The risk of a strong overheating of the economy is why the Fed should stick to its interest rate hike, Atlanta Federal Reserve President Raphael Bostic said Tuesday.
"After browsing through the data, consulting our business models, and gaining a Main Street perspective from our extensive network of business contacts, I feel that economic growth is on a strong course," he said. "It has a solid base and was not pushed much higher or lower."

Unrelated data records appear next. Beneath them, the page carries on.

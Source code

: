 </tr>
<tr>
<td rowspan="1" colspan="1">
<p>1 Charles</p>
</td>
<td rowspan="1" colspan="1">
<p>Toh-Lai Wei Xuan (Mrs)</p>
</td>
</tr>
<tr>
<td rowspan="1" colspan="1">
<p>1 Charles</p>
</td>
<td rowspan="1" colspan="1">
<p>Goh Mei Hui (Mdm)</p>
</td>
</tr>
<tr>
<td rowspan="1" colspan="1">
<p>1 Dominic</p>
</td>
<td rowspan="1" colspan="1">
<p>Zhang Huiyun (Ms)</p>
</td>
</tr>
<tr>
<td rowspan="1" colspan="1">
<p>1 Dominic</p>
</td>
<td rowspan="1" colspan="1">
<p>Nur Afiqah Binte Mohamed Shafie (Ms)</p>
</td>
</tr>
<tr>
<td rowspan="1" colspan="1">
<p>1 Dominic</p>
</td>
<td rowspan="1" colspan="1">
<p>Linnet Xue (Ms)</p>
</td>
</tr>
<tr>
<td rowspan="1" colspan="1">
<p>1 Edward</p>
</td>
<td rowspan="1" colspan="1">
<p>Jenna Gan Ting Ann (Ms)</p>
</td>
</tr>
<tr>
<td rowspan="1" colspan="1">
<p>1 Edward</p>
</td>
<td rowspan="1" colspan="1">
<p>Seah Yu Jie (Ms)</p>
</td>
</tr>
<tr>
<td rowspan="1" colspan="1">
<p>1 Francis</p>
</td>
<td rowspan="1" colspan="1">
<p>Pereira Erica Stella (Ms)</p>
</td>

The speech comes when the Fed raised its benchmark interest rate target three times this year and is in fourth place in December. Current forecasts by members of the Federal Open Market Committee suggest three more increases in 2019 and one or two more in 2020.
The rhetoric of central bank officials has been largely restrictive lately. Fed chairman Jerome Powell said in an interview recently that the central bank is "far from reaching a neutral rate that is neither stimulative nor restrictive to growth. The September meeting pointed to further increases.
In fact, Bostic said he found it hard to find synonyms for "strong" to describe the economy.
"That does not mean that the path is immobile for the economy," he said. "For a central banker like me, there are plenty of reasons to worry, but in my view, the economy is good enough to survive on its own without the support of an accommodative monetary policy."
Markets will take their first look at third-quarter GDP on Friday. Current expectations are around 3.3 percent, although Atlanta's Fed tracker estimates it at 3.9 percent.